Paid Full Card Past Performances

  • BRISnet offers PPs in a variety of formats, from simple to extensive, from $1 to $3 for a single race card as of 2017. A race card gives you information on every horse scheduled to run in every race over the course of one day. BRISnet doesn't offer Beyer figures. It has its own BRIS speed figures which are actually quite good. It offers comma delimited data for those who want to build their own databases. 
  • Daily Racing Form offers past performances in Classic PDF, Formulator and EasyForm formats. The EasyForm is pretty basic and doesn't include all the details of the other two. Classic PDF looks just like the print edition of the publication, while the Formulator PPs allow you to customize the info if you download DRF's free Formulator software. PDF PPs cost $3.50 per race card as of 2017, but DRF is always offering special packages at discounts, such as five cards for use in 30 days for $14.75, a 55 cent per card discount. DRF also offers free PPs if you wager on the site through DRF Bets, but this option isn't available in all states. 
  • Some of Equibase's offerings are a bit more expensive, but you get what you pay for. You can buy official programs from this site with past performances, handicappers' selections and even lifetime PPs for individual horses, and they're quite good. And Equibase's basic PP program is actually a steal, cheaper than some of the others at $1.50 a basic card, $2.50 for the premium edition. Not bad for a day's races. 
  • Post Time Solutions took over the old Handicapper's Daily software and data files when Handicapper's Daily closed up shop. This site doesn't actually sell PPs, at least not stand-alone PPs, but it does offer race cards and some comma delimited data, as well as a handicapping program it calls Post Time Daily 2.0. The initial Post Time program is free, or you can buy the Handicapping Magician to crunch race data for you for $97 as of 2017. The site updates its programs every couple of years or so. If it's not exactly what you're looking for now, check back periodically. 
  • TrackMaster is old school and it's earned its stripes. It offers past performances in various formats along with other helpful reports and selections for thoroughbred, harness and quarter horse racing. It uses Equibase's Speed Figures.
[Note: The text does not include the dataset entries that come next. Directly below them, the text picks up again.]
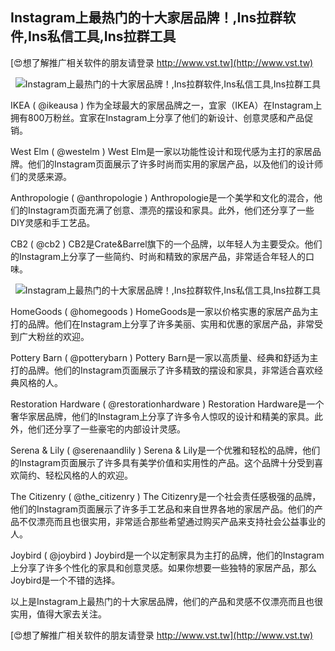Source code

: ## **Instagram上最热门的十大家居品牌！,Ins拉群软件,Ins私信工具,Ins拉群工具**

[😍想了解推广相关软件的朋友请登录 http://www.vst.tw](http://www.vst.tw)

 <center><img src="https://vst.tw/MP4/tuiguang/png/0.png" alt="Instagram上最热门的十大家居品牌！,Ins拉群软件,Ins私信工具,Ins拉群工具"></center>

IKEA ( @ikeausa )
作为全球最大的家居品牌之一，宜家（IKEA）在Instagram上拥有800万粉丝。宜家在Instagram上分享了他们的新设计、创意灵感和产品促销。

West Elm ( @westelm )
West Elm是一家以功能性设计和现代感为主打的家居品牌。他们的Instagram页面展示了许多时尚而实用的家居产品，以及他们的设计师们的灵感来源。

Anthropologie ( @anthropologie )
Anthropologie是一个美学和文化的混合，他们的Instagram页面充满了创意、漂亮的摆设和家具。此外，他们还分享了一些DIY灵感和手工艺品。

CB2 ( @cb2 )
CB2是Crate&Barrel旗下的一个品牌，以年轻人为主要受众。他们的Instagram上分享了一些简约、时尚和精致的家居产品，非常适合年轻人的口味。

 <center><img src="https://vst.tw/MP4/tuiguang/png/4.png" alt="Instagram上最热门的十大家居品牌！,Ins拉群软件,Ins私信工具,Ins拉群工具"></center>

HomeGoods ( @homegoods )
HomeGoods是一家以价格实惠的家居产品为主打的品牌。他们在Instagram上分享了许多美丽、实用和优惠的家居产品，非常受到广大粉丝的欢迎。

Pottery Barn ( @potterybarn )
Pottery Barn是一家以高质量、经典和舒适为主打的品牌。他们的Instagram页面展示了许多精致的摆设和家具，非常适合喜欢经典风格的人。

Restoration Hardware ( @restorationhardware )
Restoration Hardware是一个奢华家居品牌，他们的Instagram上分享了许多令人惊叹的设计和精美的家具。此外，他们还分享了一些豪宅的内部设计灵感。

Serena & Lily ( @serenaandlily )
Serena & Lily是一个优雅和轻松的品牌，他们的Instagram页面展示了许多具有美学价值和实用性的产品。这个品牌十分受到喜欢简约、轻松风格的人的欢迎。

The Citizenry ( @the_citizenry )
The Citizenry是一个社会责任感极强的品牌，他们的Instagram页面展示了许多手工艺品和来自世界各地的家居产品。他们的产品不仅漂亮而且也很实用，非常适合那些希望通过购买产品来支持社会公益事业的人。

Joybird ( @joybird )
Joybird是一个以定制家具为主打的品牌，他们的Instagram上分享了许多个性化的家具和创意灵感。如果你想要一些独特的家居产品，那么Joybird是一个不错的选择。

以上是Instagram上最热门的十大家居品牌，他们的产品和灵感不仅漂亮而且也很实用，值得大家去关注。

[😍想了解推广相关软件的朋友请登录 http://www.vst.tw](http://www.vst.tw)



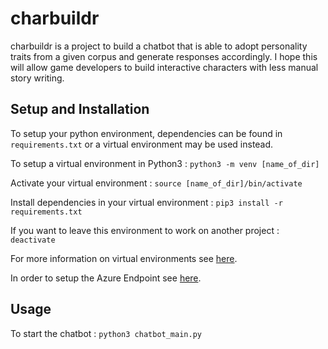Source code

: # charbuildr
charbuildr is a project to build a chatbot that is able to adopt personality traits from a given corpus and generate responses accordingly. I hope this will allow game developers to build interactive characters with less manual story writing. 

## Setup and Installation
To setup your python environment, dependencies can be found in `requirements.txt` or a virtual environment may be used instead. 

To setup a virtual environment in Python3 : 
`python3 -m venv [name_of_dir]`

Activate your virtual environment : 
`source [name_of_dir]/bin/activate`

Install dependencies in your virtual environment : 
`pip3 install -r requirements.txt`

If you want to leave this environment to work on another project : 
`deactivate`

For more information on virtual environments see [here](https://packaging.python.org/guides/installing-using-pip-and-virtual-environments/). 

In order to setup the Azure Endpoint see [here](https://www.notion.so/willye/Azure-Text-Analytics-b2066f9e1623491ab253488820660bd7).

## Usage
To start the chatbot :  `python3 chatbot_main.py`
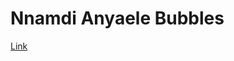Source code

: # Nnamdi Anyaele Bubbles

[Link](https://oguchiike.github.io/Anyaele_Nnamdi_ART2210/classWork/project_bubbles/project_10_9.html)
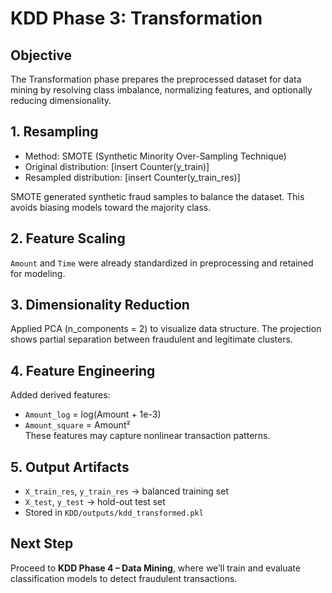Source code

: # KDD Phase 3: Transformation

## Objective
The Transformation phase prepares the preprocessed dataset for data mining by resolving class imbalance, normalizing features, and optionally reducing dimensionality.

## 1. Resampling
- Method: SMOTE (Synthetic Minority Over-Sampling Technique)  
- Original distribution: [insert Counter(y_train)]  
- Resampled distribution: [insert Counter(y_train_res)]  

SMOTE generated synthetic fraud samples to balance the dataset. This avoids biasing models toward the majority class.

## 2. Feature Scaling
`Amount` and `Time` were already standardized in preprocessing and retained for modeling.

## 3. Dimensionality Reduction
Applied PCA (n_components = 2) to visualize data structure.
The projection shows partial separation between fraudulent and legitimate clusters.

## 4. Feature Engineering
Added derived features:
- `Amount_log` = log(Amount + 1e-3)
- `Amount_square` = Amount²  
These features may capture nonlinear transaction patterns.

## 5. Output Artifacts
- `X_train_res`, `y_train_res` → balanced training set  
- `X_test`, `y_test` → hold-out test set  
- Stored in `KDD/outputs/kdd_transformed.pkl`

## Next Step
Proceed to **KDD Phase 4 – Data Mining**, where we’ll train and evaluate classification models to detect fraudulent transactions.
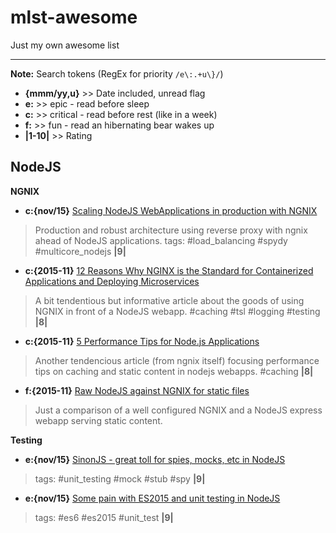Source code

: mlst-awesome
===================
Just my own awesome list

----------

**Note:** Search tokens (RegEx for priority `/e\:.+u\}/`)
- **{mmm/yy,u}** >> Date included, unread flag
- **e:** >> epic - read before sleep
- **c:** >> critical - read before rest (like in a week)
- **f:** >> fun - read an hibernating bear wakes up
- **|1-10|** >> Rating

NodeJS
-------------

**NGNIX**

- **c:{nov/15}** [Scaling NodeJS WebApplications in production with NGNIX](http://cjihrig.com/blog/scaling-node-js-applications/) 
 > Production and robust architecture using reverse proxy with ngnix ahead of NodeJS applications. tags: #load_balancing #spydy #multicore_nodejs **|9|**
 

- **c:{2015-11}** [12 Reasons Why NGINX is the Standard for Containerized Applications and Deploying Microservices](https://www.nginx.com/blog/12-reasons-why-nginx-is-the-standard-for-containerized-applications-and-deploying-microservices/#gs.rcOL63s) 
> A bit tendentious but informative article about the goods of using NGNIX in front of a NodeJS webapp. #caching #tsl #logging #testing **|8|**
- **c:{2015-11}** [5 Performance Tips for Node.js Applications](https://www.nginx.com/blog/5-performance-tips-for-node-js-applications/?utm_source=nodeweekly&utm_medium=email#gs.xuTJR5s)
> Another tendencious article (from ngnix itself) focusing performance tips on caching and static content in nodejs webapps. #caching **|8|**

- **f:{2015-11}** [Raw NodeJS against NGNIX for static files](http://stackoverflow.com/questions/9967887/node-js-itself-or-nginx-frontend-for-serving-static-files)
> Just a comparison of a well configured NGNIX and a NodeJS express webapp serving static content.


**Testing**
- **e:{nov/15}** [SinonJS - great toll for spies, mocks, etc in NodeJS](http://sinonjs.org/)
> tags: #unit_testing #mock #stub #spy **|9|**
- **e:{nov/15}** [Some pain with ES2015 and unit testing in NodeJS](http://www.technology-ebay.de/the-teams/mobile-de/blog/nodejs-es6-war-story-2?utm_source=nodeweekly&utm_medium=email)
> tags: #es6 #es2015 #unit_test **|9|**
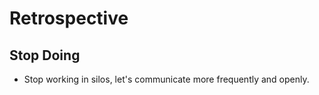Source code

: # Retrospective

## Stop Doing

- Stop working in silos, let's communicate more frequently and openly.


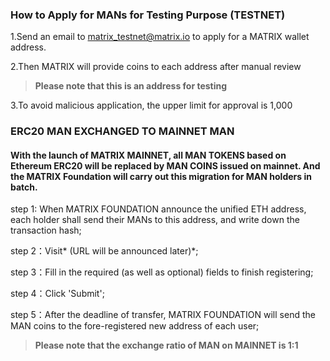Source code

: ### How to Apply for MANs for Testing Purpose (TESTNET)

1.Send an email to [matrix_testnet@matrix.io](matrix_testnet@matrix.io) to apply for a MATRIX wallet address. 

2.Then MATRIX will provide coins to each address after manual review

> **Please note that this is an address for testing**

3.To avoid malicious application, the upper limit for approval is 1,000




### ERC20 MAN EXCHANGED TO MAINNET MAN

#### With the launch of MATRIX MAINNET, all MAN TOKENS based on Ethereum ERC20 will be replaced by MAN COINS issued on mainnet. And the MATRIX Foundation will carry out this migration for MAN holders in batch.

step 1: When MATRIX FOUNDATION announce the unified ETH address, each holder shall send their MANs to this address, and write down the transaction hash;

step 2：Visit* (URL will be announced later)*;

step 3：Fill in the required (as well as optional) fields to finish registering;

step 4：Click 'Submit';

step 5：After the deadline of transfer, MATRIX FOUNDATION will send the MAN coins to the fore-registered new address of each user;


> **Please note that the exchange ratio of MAN on MAINNET is 1:1**

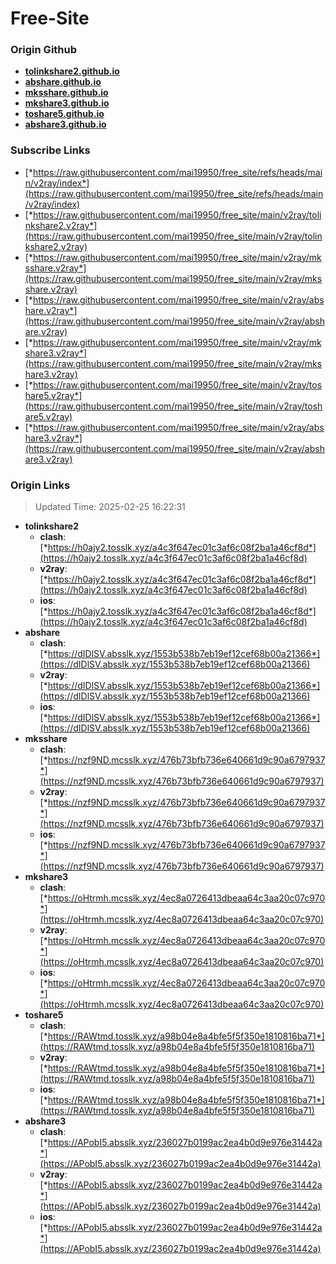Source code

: # Free-Site

### Origin Github

- [**tolinkshare2.github.io**](https://github.com/tolinkshare2/tolinkshare2.github.io)
- [**abshare.github.io**](https://github.com/abshare/abshare.github.io)
- [**mksshare.github.io**](https://github.com/mksshare/mksshare.github.io)
- [**mkshare3.github.io**](https://github.com/mkshare3/mkshare3.github.io)
- [**toshare5.github.io**](https://github.com/toshare5/toshare5.github.io)
- [**abshare3.github.io**](https://github.com/abshare3/abshare3.github.io)

### Subscribe Links

- [*https://raw.githubusercontent.com/mai19950/free_site/refs/heads/main/v2ray/index*](https://raw.githubusercontent.com/mai19950/free_site/refs/heads/main/v2ray/index)
- [*https://raw.githubusercontent.com/mai19950/free_site/main/v2ray/tolinkshare2.v2ray*](https://raw.githubusercontent.com/mai19950/free_site/main/v2ray/tolinkshare2.v2ray)
- [*https://raw.githubusercontent.com/mai19950/free_site/main/v2ray/mksshare.v2ray*](https://raw.githubusercontent.com/mai19950/free_site/main/v2ray/mksshare.v2ray)
- [*https://raw.githubusercontent.com/mai19950/free_site/main/v2ray/abshare.v2ray*](https://raw.githubusercontent.com/mai19950/free_site/main/v2ray/abshare.v2ray)
- [*https://raw.githubusercontent.com/mai19950/free_site/main/v2ray/mkshare3.v2ray*](https://raw.githubusercontent.com/mai19950/free_site/main/v2ray/mkshare3.v2ray)
- [*https://raw.githubusercontent.com/mai19950/free_site/main/v2ray/toshare5.v2ray*](https://raw.githubusercontent.com/mai19950/free_site/main/v2ray/toshare5.v2ray)
- [*https://raw.githubusercontent.com/mai19950/free_site/main/v2ray/abshare3.v2ray*](https://raw.githubusercontent.com/mai19950/free_site/main/v2ray/abshare3.v2ray)

### Origin Links

> Updated Time: 2025-02-25 16:22:31

- **tolinkshare2**
  - **clash**: [*https://h0ajy2.tosslk.xyz/a4c3f647ec01c3af6c08f2ba1a46cf8d*](https://h0ajy2.tosslk.xyz/a4c3f647ec01c3af6c08f2ba1a46cf8d)
  - **v2ray**: [*https://h0ajy2.tosslk.xyz/a4c3f647ec01c3af6c08f2ba1a46cf8d*](https://h0ajy2.tosslk.xyz/a4c3f647ec01c3af6c08f2ba1a46cf8d)
  - **ios**: [*https://h0ajy2.tosslk.xyz/a4c3f647ec01c3af6c08f2ba1a46cf8d*](https://h0ajy2.tosslk.xyz/a4c3f647ec01c3af6c08f2ba1a46cf8d)
- **abshare**
  - **clash**: [*https://dIDlSV.absslk.xyz/1553b538b7eb19ef12cef68b00a21366*](https://dIDlSV.absslk.xyz/1553b538b7eb19ef12cef68b00a21366)
  - **v2ray**: [*https://dIDlSV.absslk.xyz/1553b538b7eb19ef12cef68b00a21366*](https://dIDlSV.absslk.xyz/1553b538b7eb19ef12cef68b00a21366)
  - **ios**: [*https://dIDlSV.absslk.xyz/1553b538b7eb19ef12cef68b00a21366*](https://dIDlSV.absslk.xyz/1553b538b7eb19ef12cef68b00a21366)
- **mksshare**
  - **clash**: [*https://nzf9ND.mcsslk.xyz/476b73bfb736e640661d9c90a6797937*](https://nzf9ND.mcsslk.xyz/476b73bfb736e640661d9c90a6797937)
  - **v2ray**: [*https://nzf9ND.mcsslk.xyz/476b73bfb736e640661d9c90a6797937*](https://nzf9ND.mcsslk.xyz/476b73bfb736e640661d9c90a6797937)
  - **ios**: [*https://nzf9ND.mcsslk.xyz/476b73bfb736e640661d9c90a6797937*](https://nzf9ND.mcsslk.xyz/476b73bfb736e640661d9c90a6797937)
- **mkshare3**
  - **clash**: [*https://oHtrmh.mcsslk.xyz/4ec8a0726413dbeaa64c3aa20c07c970*](https://oHtrmh.mcsslk.xyz/4ec8a0726413dbeaa64c3aa20c07c970)
  - **v2ray**: [*https://oHtrmh.mcsslk.xyz/4ec8a0726413dbeaa64c3aa20c07c970*](https://oHtrmh.mcsslk.xyz/4ec8a0726413dbeaa64c3aa20c07c970)
  - **ios**: [*https://oHtrmh.mcsslk.xyz/4ec8a0726413dbeaa64c3aa20c07c970*](https://oHtrmh.mcsslk.xyz/4ec8a0726413dbeaa64c3aa20c07c970)
- **toshare5**
  - **clash**: [*https://RAWtmd.tosslk.xyz/a98b04e8a4bfe5f5f350e1810816ba71*](https://RAWtmd.tosslk.xyz/a98b04e8a4bfe5f5f350e1810816ba71)
  - **v2ray**: [*https://RAWtmd.tosslk.xyz/a98b04e8a4bfe5f5f350e1810816ba71*](https://RAWtmd.tosslk.xyz/a98b04e8a4bfe5f5f350e1810816ba71)
  - **ios**: [*https://RAWtmd.tosslk.xyz/a98b04e8a4bfe5f5f350e1810816ba71*](https://RAWtmd.tosslk.xyz/a98b04e8a4bfe5f5f350e1810816ba71)
- **abshare3**
  - **clash**: [*https://APobI5.absslk.xyz/236027b0199ac2ea4b0d9e976e31442a*](https://APobI5.absslk.xyz/236027b0199ac2ea4b0d9e976e31442a)
  - **v2ray**: [*https://APobI5.absslk.xyz/236027b0199ac2ea4b0d9e976e31442a*](https://APobI5.absslk.xyz/236027b0199ac2ea4b0d9e976e31442a)
  - **ios**: [*https://APobI5.absslk.xyz/236027b0199ac2ea4b0d9e976e31442a*](https://APobI5.absslk.xyz/236027b0199ac2ea4b0d9e976e31442a)
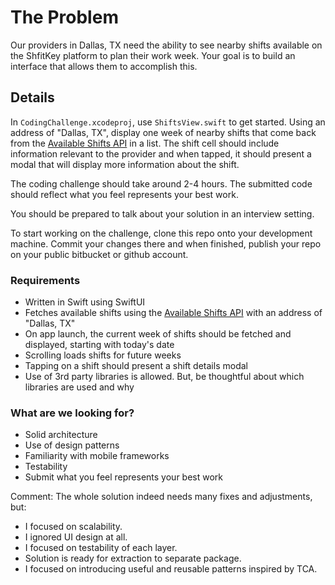 # The Problem

Our providers in Dallas, TX need the ability to see nearby shifts available on the ShfitKey platform to plan their work week. Your goal is to build an interface that allows them to accomplish this.

## Details
In `CodingChallenge.xcodeproj`, use `ShiftsView.swift` to get started. Using an address of "Dallas, TX", display one week of nearby shifts that come back from the [Available Shifts API](https://bitbucket.org/shiftkeyllc/ios-coding-challenge/src/master/API-DOC.md) in a list. The shift cell should include information relevant to the provider and when tapped, it should present a modal that will display more information about the shift.

The coding challenge should take around 2-4 hours. The submitted code should reflect what you feel represents your best work.

You should be prepared to talk about your solution in an interview setting.

To start working on the challenge, clone this repo onto your development machine. Commit your changes there and when finished, publish your repo on your public bitbucket or github account.

### Requirements ###

* Written in Swift using SwiftUI
* Fetches available shifts using the [Available Shifts API](https://bitbucket.org/shiftkeyllc/ios-coding-challenge/src/master/API-DOC.md) with an address of "Dallas, TX"
* On app launch, the current week of shifts should be fetched and displayed, starting with today's date
* Scrolling loads shifts for future weeks
* Tapping on a shift should present a shift details modal
* Use of 3rd party libraries is allowed. But, be thoughtful about which libraries are used and why

### What are we looking for? ###

* Solid architecture
* Use of design patterns
* Familiarity with mobile frameworks
* Testability
* Submit what you feel represents your best work



Comment:
The whole solution indeed needs many fixes and adjustments, but:
- I focused on scalability.
- I ignored UI design at all.
- I focused on testability of each layer.
- Solution is ready for extraction to separate package.
- I focused on introducing useful and reusable patterns inspired by TCA.
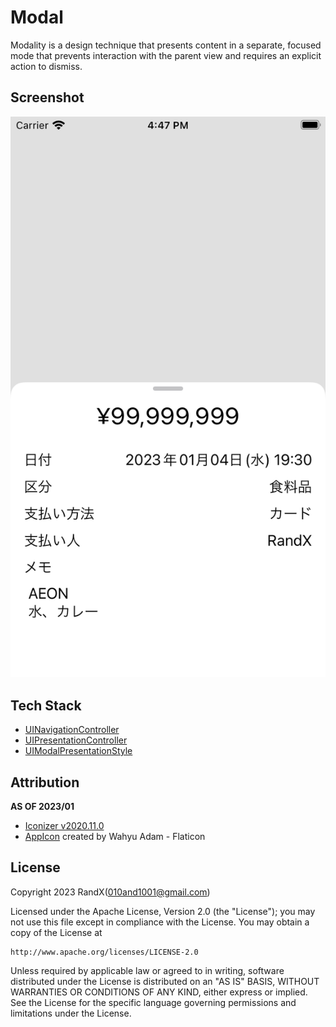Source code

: # Modal

Modality is a design technique that presents content in a separate, focused mode that prevents interaction with the parent view and requires an explicit action to dismiss.

## Screenshot

![Modal](./Screenshot/Modal.png)

## Tech Stack

- [UINavigationController](https://developer.apple.com/documentation/uikit/uinavigationcontroller)
- [UIPresentationController](https://developer.apple.com/documentation/uikit/uipresentationcontroller)
- [UIModalPresentationStyle](https://developer.apple.com/documentation/uikit/uimodalpresentationstyle)

## Attribution

**AS OF 2023/01**

- [Iconizer v2020.11.0](https://github.com/raphaelhanneken/iconizer/releases/tag/2020.11.0)
- [AppIcon](https://www.flaticon.com/free-icon/popup_8903194) created by Wahyu Adam - Flaticon

## License

Copyright 2023 RandX(<010and1001@gmail.com>)

Licensed under the Apache License, Version 2.0 (the "License");
you may not use this file except in compliance with the License.
You may obtain a copy of the License at

    http://www.apache.org/licenses/LICENSE-2.0

Unless required by applicable law or agreed to in writing, software
distributed under the License is distributed on an "AS IS" BASIS,
WITHOUT WARRANTIES OR CONDITIONS OF ANY KIND, either express or implied.
See the License for the specific language governing permissions and
limitations under the License.
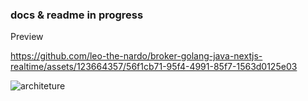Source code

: ### docs & readme in progress
Preview


https://github.com/leo-the-nardo/broker-golang-java-nextjs-realtime/assets/123664357/56f1cb71-95f4-4991-85f7-1563d0125e03

![architeture](https://github.com/leo-the-nardo/broker-golang-java-nextjs-realtime/assets/123664357/34208a22-fad2-4ccf-a9f5-f22f191926db)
A single card is just $1.50 as of 2017, and you can purchase monthly, yearly and unlimited subscriptions for all the race cards you could possibly want over a set period of time. A regular subscription gives you 20 downloaded PPs a month for $249.95 a year as of 2017. The unlimited yearly subscription runs $799.95. 

Free Past Performances 

Some leading trainers, farms and racetracks offer PPs for free, but you may have to hunt for them a little. For example, BRISnet offers pages dedicated to many of the top trainers in the country, listing the horses they have entered in upcoming races. If you click on Todd Pletcher's page, you'll see the notation "Ultimate PPs" next to the horse's name. Click on this and it will take you to BRISnet's PPs for that particular race for free. Of course, if you want to wager on more than one race that day, you'll have to follow the same procedure for a horse with a notable trainer in the other races, too. 

You can also search BRISnet by a horse's sire, and you can get free BRISnet PPs for just one race a day, typically what a track deems to be its key race. 

Who knows? The $2 you save by doing a little extra work might earn you $32 if you put it on a 15/1 long shot to win instead.